## TASK TO CARRY OUT
Your answer should repeat every line of the records below in which the word "mathsf" appears.

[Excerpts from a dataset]

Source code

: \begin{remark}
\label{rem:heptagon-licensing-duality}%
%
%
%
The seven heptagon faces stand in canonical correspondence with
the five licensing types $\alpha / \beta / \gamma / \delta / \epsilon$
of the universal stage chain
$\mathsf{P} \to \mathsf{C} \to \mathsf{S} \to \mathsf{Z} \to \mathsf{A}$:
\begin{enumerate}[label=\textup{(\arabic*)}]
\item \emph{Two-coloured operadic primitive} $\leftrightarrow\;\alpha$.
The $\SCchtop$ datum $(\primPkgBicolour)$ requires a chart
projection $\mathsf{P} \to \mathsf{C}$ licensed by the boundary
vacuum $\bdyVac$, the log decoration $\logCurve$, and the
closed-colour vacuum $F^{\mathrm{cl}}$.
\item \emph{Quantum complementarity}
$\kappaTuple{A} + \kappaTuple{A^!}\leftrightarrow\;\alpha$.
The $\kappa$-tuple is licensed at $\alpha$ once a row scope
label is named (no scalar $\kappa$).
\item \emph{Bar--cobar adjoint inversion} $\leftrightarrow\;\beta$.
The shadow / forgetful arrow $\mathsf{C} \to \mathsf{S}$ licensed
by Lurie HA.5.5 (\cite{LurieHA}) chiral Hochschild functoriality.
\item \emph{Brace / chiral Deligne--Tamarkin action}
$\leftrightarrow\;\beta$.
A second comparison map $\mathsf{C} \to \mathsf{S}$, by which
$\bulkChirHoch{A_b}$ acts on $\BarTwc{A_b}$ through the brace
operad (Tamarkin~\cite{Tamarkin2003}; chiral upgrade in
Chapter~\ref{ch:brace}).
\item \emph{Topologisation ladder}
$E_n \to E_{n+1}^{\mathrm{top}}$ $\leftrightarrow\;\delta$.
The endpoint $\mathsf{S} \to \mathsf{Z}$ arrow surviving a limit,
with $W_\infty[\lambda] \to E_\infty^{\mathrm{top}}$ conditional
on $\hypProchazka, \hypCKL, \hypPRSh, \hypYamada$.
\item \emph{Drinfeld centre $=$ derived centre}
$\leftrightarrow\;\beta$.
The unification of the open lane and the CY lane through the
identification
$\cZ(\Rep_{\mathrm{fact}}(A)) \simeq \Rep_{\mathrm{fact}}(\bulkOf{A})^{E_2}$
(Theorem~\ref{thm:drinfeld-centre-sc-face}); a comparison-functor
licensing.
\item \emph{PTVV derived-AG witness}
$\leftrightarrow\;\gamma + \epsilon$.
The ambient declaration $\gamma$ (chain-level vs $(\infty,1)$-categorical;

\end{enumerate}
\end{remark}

## PROBLEM SOLUTION
$\mathsf{P} \to \mathsf{C} \to \mathsf{S} \to \mathsf{Z} \to \mathsf{A}$:
projection $\mathsf{P} \to \mathsf{C}$ licensed by the boundary
The shadow / forgetful arrow $\mathsf{C} \to \mathsf{S}$ licensed
A second comparison map $\mathsf{C} \to \mathsf{S}$, by which
The endpoint $\mathsf{S} \to \mathsf{Z}$ arrow surviving a limit,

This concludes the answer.